婚約者の浮気を知り部屋を飛び出した真紀。行く宛てもなく一人レストランに座っていると、見知らぬ男から声を掛けられる。彼は私立探偵の神田で、中学時代の同級生・宮田と二人で食事していた。宮田は突然姿を消してしまったあゆみのことが忘れられず、覇気をなくている。神田は宮田を励ますため真紀に声をかけたが…。

第9回みちのく国際ミステリー映画祭で鑑賞。

内田けんじ監督も来場し、「気軽に観てもらえるために、死ぬ気で一年間脚本を作りました」と語っておられました。そうなのですよね。たかが娯楽作品だからといって、いい加減な気持ちで作られた作品は、やっぱりそれなりのものしかできない。熱心さがあれば必ずいい映画に仕上がるかというと才能の問題もあって一概にはそう言い切れない。だが、まず必死さが前提としてなければ、観る者の胸を打つようなものは何も生まれてこないと思う。

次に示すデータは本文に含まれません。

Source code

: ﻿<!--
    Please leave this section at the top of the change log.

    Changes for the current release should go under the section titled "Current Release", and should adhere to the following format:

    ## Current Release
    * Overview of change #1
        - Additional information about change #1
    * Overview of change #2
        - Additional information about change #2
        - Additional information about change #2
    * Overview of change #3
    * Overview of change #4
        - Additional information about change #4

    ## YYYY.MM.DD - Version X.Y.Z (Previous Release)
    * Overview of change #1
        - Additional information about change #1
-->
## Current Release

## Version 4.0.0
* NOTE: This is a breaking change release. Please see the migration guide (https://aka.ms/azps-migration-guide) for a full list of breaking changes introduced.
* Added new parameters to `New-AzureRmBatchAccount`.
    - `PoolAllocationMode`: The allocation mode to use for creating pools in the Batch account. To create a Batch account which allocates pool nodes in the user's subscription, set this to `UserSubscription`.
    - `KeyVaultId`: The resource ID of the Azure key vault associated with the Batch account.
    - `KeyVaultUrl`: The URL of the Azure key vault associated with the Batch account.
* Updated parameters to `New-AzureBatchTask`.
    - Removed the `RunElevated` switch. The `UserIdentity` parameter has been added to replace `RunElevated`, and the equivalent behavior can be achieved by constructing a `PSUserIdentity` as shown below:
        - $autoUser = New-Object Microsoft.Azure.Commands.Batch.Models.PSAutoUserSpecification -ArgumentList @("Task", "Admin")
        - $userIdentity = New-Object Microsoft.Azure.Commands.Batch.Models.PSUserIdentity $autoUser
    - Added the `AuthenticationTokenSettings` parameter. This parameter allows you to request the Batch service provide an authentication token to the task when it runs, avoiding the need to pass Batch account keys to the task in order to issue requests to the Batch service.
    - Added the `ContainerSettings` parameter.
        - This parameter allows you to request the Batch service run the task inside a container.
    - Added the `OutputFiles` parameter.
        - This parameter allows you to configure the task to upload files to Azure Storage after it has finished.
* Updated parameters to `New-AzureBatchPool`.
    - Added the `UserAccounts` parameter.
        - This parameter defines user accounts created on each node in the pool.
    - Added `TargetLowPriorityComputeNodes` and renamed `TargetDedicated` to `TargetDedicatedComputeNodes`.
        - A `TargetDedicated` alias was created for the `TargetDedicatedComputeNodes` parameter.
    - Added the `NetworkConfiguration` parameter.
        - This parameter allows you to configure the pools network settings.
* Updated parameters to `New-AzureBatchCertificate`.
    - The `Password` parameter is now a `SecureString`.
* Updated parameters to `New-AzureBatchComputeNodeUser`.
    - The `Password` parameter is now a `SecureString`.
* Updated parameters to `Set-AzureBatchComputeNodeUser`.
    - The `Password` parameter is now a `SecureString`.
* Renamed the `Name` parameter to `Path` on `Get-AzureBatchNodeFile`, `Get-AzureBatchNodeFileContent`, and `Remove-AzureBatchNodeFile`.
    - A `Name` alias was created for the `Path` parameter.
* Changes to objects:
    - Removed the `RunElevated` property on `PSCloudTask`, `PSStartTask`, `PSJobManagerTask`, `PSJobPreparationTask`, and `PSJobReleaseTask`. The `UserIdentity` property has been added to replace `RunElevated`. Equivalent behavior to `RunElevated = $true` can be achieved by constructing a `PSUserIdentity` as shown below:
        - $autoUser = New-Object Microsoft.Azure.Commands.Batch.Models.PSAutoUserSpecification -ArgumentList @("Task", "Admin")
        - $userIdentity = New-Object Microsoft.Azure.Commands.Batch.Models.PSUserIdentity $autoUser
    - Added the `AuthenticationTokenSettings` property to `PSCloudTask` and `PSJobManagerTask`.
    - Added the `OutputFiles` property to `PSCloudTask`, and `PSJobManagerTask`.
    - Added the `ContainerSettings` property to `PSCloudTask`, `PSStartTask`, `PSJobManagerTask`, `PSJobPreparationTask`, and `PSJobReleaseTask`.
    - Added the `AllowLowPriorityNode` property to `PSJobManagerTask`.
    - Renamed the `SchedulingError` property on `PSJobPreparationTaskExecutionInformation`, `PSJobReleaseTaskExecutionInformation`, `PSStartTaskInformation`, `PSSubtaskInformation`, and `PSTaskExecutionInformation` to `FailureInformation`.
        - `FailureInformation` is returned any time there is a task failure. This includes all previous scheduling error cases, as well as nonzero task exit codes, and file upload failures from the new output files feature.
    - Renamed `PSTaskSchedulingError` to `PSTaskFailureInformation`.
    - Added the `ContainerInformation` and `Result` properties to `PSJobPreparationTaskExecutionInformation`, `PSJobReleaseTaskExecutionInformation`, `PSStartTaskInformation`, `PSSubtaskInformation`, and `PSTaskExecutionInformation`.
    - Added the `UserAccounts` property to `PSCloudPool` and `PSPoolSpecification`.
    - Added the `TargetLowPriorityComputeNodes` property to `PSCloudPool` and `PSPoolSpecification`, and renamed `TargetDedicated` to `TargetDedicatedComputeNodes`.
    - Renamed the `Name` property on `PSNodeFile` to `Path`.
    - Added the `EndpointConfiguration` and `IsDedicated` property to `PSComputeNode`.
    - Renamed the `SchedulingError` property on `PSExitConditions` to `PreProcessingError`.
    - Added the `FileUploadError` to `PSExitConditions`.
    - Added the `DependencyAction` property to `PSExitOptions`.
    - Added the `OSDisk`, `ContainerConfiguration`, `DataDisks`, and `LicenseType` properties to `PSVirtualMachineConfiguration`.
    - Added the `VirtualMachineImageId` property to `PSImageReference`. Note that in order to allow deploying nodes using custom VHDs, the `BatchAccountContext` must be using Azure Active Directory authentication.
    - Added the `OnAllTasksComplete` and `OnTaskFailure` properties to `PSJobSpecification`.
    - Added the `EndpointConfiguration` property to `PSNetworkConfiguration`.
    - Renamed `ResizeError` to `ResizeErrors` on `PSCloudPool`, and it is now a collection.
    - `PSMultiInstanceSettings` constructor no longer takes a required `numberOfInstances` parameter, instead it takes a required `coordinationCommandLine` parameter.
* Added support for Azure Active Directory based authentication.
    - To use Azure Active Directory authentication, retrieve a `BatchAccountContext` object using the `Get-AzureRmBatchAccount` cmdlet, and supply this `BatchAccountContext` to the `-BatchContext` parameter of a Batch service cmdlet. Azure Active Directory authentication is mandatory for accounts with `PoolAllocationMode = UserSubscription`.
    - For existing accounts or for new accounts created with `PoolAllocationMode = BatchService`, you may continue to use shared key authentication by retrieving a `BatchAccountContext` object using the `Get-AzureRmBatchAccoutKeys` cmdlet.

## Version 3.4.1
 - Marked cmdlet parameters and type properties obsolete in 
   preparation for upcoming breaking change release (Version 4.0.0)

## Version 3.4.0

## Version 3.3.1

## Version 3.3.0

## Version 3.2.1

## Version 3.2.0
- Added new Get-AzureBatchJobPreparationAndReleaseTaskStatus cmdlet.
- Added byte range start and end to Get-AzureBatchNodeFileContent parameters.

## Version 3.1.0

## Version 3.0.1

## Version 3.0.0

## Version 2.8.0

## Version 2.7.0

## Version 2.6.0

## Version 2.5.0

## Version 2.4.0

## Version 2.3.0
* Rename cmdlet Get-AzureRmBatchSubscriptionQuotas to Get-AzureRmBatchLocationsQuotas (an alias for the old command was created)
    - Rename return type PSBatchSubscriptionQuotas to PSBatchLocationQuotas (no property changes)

「30歳を過ぎたら、運命の人なんて出てこない。もう文化祭もクラス替えもないんだよ。友達から始まって少しずつなんてことは絶対に起こらない」。正確な引用ではないがだいたいこんな趣旨で神田は、失恋から立ち直れない宮田へ次の恋を積極的に探せと励まします。この台詞が印象深い。

本作品が際立っているのは、この場面はレストランであったが、コーヒーを注ぎにきたウェーターがこの台詞を聞いてショックを受けているところも、さりげなく描写されているところ。直接、本筋とは絡まないが、こうした細部の充実が映画を豊かにしている。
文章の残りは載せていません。